An Atheist’s Praise of Evangelism in Africa
Some good observations by Brian McLaren
Matthew Parris is a self-confessed atheist, but he writes with extraordinary candor and insight about the role of faith in social transformation in a recent Times article. He explains,
Now a confirmed atheist, I’ve become convinced of the enormous contribution that Christian evangelism makes in Africa: sharply distinct from the work of secular NGOs, government projects and international aid efforts. These alone will not do. Education and training alone will not do. In Africa Christianity changes people’s hearts. It brings a spiritual transformation. The rebirth is real. The change is good.
He used to say, “… if faith was needed to motivate missionaries to help, then, fine: but what counted was the help, not the faith.” But now he believes otherwise. Reflecting on his experiences with Africans over 45-plus years, he confesses,
Far from having cowed or confined its converts, their faith appeared to have liberated and relaxed them. There was a liveliness, a curiosity, an engagement with the world — a directness in their dealings with others — that seemed to be missing in traditional African life. They stood tall.
There was
… something in their eyes, the way they approached you direct, man-to-man, without looking down or away. They had not become more deferential towards strangers — in some ways less so — but more open…. What they were was … influenced by a conception of man’s place in the Universe that Christianity had taught.
He explains,
There’s long been a fashion among Western academic sociologists for placing tribal value systems within a ring fence, beyond critiques founded in our own culture: “theirs” and therefore best for “them”; authentic and of intrinsically equal worth to ours.

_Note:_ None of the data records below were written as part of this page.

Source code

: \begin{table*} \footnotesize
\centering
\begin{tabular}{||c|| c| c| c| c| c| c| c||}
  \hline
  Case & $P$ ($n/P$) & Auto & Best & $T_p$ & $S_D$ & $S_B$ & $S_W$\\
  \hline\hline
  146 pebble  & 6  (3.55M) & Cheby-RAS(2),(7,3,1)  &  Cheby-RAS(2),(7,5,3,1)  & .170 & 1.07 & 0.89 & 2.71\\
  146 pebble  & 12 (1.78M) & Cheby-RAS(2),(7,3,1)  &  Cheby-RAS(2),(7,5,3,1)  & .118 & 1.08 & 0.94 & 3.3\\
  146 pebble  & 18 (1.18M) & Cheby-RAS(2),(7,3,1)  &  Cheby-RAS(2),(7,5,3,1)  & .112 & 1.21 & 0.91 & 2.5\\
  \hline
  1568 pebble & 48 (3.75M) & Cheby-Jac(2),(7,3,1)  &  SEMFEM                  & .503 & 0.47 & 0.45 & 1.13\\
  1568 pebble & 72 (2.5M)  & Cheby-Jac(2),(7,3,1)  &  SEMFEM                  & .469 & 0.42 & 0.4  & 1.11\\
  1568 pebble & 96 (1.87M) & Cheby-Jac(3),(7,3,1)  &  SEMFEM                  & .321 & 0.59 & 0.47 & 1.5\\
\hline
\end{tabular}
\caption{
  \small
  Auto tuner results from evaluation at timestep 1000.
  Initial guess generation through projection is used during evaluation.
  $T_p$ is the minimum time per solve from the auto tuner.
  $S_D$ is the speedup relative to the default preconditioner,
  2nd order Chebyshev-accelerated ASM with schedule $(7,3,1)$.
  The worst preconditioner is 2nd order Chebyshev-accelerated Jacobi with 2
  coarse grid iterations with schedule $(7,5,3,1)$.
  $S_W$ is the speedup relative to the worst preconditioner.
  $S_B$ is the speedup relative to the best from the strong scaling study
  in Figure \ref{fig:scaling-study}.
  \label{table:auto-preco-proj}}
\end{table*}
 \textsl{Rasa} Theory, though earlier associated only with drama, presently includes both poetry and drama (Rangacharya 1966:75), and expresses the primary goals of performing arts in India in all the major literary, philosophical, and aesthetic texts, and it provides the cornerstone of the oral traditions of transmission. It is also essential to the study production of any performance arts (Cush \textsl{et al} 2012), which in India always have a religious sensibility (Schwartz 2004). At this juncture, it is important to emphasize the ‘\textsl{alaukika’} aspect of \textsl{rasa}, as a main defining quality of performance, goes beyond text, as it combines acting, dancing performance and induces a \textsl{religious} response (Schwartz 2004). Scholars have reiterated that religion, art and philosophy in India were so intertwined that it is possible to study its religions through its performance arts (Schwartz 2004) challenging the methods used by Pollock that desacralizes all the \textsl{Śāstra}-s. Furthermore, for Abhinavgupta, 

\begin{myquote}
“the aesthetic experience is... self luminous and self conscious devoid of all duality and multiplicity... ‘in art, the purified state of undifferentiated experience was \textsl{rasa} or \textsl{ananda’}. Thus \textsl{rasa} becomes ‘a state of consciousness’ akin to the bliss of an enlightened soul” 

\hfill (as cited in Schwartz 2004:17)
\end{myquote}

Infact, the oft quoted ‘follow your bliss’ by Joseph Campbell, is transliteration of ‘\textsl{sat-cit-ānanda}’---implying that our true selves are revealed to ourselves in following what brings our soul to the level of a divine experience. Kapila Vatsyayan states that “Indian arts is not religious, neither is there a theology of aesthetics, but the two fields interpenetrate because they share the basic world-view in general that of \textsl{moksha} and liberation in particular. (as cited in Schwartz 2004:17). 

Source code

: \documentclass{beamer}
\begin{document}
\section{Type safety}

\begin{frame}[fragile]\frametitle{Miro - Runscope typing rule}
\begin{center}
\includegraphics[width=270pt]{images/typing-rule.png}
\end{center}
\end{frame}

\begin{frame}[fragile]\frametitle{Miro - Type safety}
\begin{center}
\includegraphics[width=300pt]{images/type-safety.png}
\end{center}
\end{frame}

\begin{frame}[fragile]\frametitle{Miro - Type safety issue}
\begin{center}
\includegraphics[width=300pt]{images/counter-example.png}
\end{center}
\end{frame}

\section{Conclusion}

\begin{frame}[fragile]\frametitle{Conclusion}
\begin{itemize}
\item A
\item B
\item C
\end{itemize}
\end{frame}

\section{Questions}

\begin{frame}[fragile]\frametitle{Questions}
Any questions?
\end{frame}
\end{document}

I don’t follow this. I observe that tribal belief is no more peaceable than ours; and that it suppresses individuality. People think collectively; first in terms of the community, extended family and tribe. This rural-traditional mindset feeds into the “big man” and gangster politics of the African city: the exaggerated respect for a swaggering leader, and the (literal) inability to understand the whole idea of loyal opposition.
Anxiety — fear of evil spirits, of ancestors, of nature and the wild, of a tribal hierarchy, of quite everyday things — strikes deep into the whole structure of rural African thought. Every man has his place and, call it fear or respect, a great weight grinds down the individual spirit, stunting curiosity. People won’t take the initiative, won’t take things into their own hands or on their own shoulders.
Then he concludes,
Christianity … with its teaching of a direct, personal, two-way link between the individual and God, unmediated by the collective, and unsubordinate to any other human being, smashes straight through the philosphical/spiritual framework I’ve just described. It offers something to hold on to to those anxious to cast off a crushing tribal groupthink. That is why and how it liberates.
Those who want Africa to walk tall amid 21st-century global competition must not kid themselves that providing the material means or even the know-how that accompanies what we call development will make the change. A whole belief system must first be supplanted.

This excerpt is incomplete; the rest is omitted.